Here is the argument I laid out for these students. In wind and solar energy—which only significantly depend on hydrocarbons during manufacturing and transport—technology is a relatively simple lens on energy. For wind and solar, we can measure resources, conversion efficiencies, materials inputs and manufacturing processes to get a fairly accurate assessment of what wind and solar energy will cost. Oil is partly measurable, and partly not-so-measurable. We can measure the molecular energy density of fuels and have some idea of their availability underground, but other factors are still powerful. It takes years or decades to develop a giant oil field, and the OPEC factor and geopolitics are complex. But even in the world of molecules formed millions of years ago and bound up in sovereign territories, technology rules all. US oil and gas reserves are the best example.
The US government’s annual estimate of the country’s oil reserves had been declining for decades when a spectacular reversal started after the financial crisis in the late 2000s.
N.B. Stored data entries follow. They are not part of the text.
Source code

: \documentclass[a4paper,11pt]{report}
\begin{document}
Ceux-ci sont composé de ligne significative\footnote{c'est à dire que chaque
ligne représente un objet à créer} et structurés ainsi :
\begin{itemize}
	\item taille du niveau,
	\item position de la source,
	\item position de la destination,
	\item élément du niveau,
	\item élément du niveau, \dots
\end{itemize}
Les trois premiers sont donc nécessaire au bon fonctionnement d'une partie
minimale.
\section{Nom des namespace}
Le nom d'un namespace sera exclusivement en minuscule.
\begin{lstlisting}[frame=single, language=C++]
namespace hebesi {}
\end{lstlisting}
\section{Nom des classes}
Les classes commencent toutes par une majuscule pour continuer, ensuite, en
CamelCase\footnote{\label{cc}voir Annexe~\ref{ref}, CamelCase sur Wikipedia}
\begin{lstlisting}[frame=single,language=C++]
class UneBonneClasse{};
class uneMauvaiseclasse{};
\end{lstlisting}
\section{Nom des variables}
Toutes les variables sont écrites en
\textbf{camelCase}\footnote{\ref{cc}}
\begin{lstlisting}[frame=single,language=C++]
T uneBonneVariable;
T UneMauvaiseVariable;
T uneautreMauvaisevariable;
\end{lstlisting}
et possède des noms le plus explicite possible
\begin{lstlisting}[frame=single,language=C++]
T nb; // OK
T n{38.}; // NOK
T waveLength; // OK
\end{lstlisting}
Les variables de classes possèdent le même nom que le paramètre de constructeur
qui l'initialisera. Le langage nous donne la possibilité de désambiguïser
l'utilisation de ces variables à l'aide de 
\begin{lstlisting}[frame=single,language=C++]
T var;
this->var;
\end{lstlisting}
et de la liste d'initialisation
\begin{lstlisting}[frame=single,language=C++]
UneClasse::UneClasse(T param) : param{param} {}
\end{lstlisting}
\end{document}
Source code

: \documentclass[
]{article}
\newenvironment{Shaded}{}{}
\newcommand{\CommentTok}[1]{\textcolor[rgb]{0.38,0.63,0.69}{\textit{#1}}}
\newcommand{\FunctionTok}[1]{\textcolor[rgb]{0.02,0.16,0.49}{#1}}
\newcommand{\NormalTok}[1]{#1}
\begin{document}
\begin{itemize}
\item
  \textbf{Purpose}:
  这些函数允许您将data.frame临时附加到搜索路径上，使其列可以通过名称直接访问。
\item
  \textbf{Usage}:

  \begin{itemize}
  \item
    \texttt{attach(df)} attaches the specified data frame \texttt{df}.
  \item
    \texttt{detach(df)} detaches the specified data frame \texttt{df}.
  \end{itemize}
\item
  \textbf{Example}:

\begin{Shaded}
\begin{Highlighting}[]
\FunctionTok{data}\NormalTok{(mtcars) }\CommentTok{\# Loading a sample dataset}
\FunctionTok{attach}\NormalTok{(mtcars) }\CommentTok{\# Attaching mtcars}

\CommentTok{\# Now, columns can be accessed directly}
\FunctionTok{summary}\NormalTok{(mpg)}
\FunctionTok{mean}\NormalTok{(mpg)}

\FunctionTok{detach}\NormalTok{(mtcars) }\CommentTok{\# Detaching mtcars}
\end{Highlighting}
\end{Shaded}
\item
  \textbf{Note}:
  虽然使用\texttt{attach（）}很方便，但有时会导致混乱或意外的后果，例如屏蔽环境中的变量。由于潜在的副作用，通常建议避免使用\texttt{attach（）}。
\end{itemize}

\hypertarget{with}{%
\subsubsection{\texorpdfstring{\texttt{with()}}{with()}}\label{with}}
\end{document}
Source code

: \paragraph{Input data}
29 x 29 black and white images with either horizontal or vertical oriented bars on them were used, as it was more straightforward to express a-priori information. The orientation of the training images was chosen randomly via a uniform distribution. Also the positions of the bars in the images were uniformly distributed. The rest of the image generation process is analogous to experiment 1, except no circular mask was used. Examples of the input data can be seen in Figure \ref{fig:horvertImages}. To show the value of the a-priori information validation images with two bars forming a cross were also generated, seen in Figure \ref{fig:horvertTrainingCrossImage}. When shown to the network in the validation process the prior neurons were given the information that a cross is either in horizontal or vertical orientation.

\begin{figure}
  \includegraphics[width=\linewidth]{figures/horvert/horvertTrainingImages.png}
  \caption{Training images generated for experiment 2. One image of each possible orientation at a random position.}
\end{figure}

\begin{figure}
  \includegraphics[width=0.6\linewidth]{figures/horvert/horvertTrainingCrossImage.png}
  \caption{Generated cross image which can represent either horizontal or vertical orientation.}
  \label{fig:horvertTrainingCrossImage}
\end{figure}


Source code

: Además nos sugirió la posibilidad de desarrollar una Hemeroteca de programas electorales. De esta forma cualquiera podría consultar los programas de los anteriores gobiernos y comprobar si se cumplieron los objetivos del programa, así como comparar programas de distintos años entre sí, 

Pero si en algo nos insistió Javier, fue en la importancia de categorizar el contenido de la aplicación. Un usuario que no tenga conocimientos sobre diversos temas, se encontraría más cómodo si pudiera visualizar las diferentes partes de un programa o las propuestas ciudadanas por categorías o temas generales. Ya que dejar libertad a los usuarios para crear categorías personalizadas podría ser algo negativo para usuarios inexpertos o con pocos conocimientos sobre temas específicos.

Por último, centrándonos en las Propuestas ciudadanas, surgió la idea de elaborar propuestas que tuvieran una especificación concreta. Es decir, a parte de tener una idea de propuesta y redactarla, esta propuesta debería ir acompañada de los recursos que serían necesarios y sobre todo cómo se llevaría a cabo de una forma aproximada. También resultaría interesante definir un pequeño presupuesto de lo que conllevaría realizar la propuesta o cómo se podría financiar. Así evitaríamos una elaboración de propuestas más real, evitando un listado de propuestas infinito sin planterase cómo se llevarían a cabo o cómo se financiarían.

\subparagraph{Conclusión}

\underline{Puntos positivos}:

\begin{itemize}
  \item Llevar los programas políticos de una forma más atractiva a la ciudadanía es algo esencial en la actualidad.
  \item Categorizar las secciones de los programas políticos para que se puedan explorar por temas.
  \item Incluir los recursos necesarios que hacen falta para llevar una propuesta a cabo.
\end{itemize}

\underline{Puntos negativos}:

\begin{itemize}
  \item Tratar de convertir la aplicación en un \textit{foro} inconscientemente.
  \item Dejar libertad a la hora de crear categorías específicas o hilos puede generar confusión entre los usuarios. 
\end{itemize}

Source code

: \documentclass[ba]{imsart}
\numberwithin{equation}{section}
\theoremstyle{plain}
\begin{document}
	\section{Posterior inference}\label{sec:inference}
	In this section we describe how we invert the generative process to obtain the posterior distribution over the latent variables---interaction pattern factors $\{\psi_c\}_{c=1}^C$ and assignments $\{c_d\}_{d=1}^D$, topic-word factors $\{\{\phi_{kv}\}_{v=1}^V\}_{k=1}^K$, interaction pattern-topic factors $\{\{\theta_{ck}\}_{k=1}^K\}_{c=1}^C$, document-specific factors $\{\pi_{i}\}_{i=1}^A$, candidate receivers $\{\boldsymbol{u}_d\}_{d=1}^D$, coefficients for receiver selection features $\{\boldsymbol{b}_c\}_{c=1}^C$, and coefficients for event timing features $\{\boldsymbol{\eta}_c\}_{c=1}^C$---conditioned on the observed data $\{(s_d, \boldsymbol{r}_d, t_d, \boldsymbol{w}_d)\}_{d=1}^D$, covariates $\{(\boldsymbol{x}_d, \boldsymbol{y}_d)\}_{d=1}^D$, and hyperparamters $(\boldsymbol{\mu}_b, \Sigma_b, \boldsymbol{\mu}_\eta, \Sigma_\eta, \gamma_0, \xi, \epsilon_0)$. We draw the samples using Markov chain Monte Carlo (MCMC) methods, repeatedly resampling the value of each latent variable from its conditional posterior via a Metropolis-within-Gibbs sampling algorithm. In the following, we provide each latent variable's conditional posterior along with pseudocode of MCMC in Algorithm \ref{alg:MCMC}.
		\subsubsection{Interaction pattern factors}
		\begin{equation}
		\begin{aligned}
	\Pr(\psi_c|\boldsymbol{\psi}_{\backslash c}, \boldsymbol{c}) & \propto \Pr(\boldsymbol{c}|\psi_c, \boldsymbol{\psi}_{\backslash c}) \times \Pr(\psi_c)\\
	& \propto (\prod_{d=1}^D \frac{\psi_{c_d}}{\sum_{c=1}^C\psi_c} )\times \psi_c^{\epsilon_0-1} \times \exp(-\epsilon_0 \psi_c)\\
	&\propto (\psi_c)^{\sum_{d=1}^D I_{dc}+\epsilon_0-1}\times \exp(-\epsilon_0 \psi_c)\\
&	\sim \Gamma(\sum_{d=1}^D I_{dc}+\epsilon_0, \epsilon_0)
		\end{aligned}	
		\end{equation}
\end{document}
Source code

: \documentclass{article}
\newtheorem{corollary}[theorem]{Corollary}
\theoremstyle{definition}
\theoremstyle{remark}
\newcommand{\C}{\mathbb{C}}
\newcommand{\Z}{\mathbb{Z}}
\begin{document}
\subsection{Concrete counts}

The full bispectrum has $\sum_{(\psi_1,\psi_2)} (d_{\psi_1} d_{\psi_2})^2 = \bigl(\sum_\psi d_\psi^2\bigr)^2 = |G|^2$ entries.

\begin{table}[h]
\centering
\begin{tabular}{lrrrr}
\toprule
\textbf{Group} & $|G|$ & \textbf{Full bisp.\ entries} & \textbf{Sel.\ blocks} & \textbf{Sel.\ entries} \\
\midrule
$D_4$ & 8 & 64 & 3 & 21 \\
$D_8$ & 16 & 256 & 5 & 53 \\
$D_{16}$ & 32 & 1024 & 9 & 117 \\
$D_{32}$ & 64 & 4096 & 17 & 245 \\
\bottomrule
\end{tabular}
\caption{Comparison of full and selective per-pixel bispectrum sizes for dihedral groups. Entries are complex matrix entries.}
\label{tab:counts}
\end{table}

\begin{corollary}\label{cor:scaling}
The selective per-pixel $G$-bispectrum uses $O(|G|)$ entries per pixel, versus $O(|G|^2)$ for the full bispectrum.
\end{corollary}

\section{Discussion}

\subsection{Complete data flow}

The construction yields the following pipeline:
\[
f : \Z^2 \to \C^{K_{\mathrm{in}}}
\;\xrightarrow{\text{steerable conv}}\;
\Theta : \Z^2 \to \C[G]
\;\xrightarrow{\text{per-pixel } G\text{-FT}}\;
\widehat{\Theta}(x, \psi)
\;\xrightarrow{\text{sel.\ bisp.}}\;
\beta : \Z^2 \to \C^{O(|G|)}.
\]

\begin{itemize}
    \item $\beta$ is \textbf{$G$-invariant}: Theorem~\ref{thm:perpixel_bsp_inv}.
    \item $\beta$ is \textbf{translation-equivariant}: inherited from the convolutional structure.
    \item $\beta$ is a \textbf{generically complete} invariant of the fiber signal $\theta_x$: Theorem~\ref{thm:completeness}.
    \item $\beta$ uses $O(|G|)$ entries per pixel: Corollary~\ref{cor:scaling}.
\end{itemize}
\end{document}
In its most recent annual assessment, the Energy Information Administration put proved oil reserves at levels not seen since the early 1970s.
Proved gas reserves followed the same pattern of decline but had an even more spectacular rise; the EIA put gas reserves at all-time highs.
The hydrocarbons trapped in US geological formations aren’t actually created by technology, obviously, but they might as well be: Unrecoverable reserves might as well not exist. It takes technology to bring them into existence.
The trick, then, is to spot the moments when technology could be changing the landscape—and to spot them as early as possible. A look back at the US drilling rig count is a help. Horizontal rigs, which are used in fracking to allow a well to run parallel to a hydrocarbon-bearing geological formation, were a tiny fraction of total active rigs in the US for decades—until shortly before the financial crisis. Now, they are the vast majority of active rigs.
A “new” technology took hold, became established and now dominates. While horizontal drilling and hydraulic fracturing were not exactly new, that technology eventually changed our interaction with fundamental geology and, in so doing, reshaped America’s role in the global energy landscape as well.
Fracking required decades of research and development, and years of small-scale deployment, before it had a major impact. That timeline—and that long period of low deployment and less-than-spectacular results—made fracking easy to ignore by oil-exporting countries.
The computer scientist Alan Kay once said something wonderful about technology: “Technology is anything that wasn’t around when you were born.” Perhaps energy’s version is this: “Technology is anything that didn’t work very well when you were starting out.” It is important to assess new technologies not just for what they are when they come into being (when they tend to not work very well), but also to imagine what they could be when they do work well, at higher efficiency, lower cost and wide-scale deployment.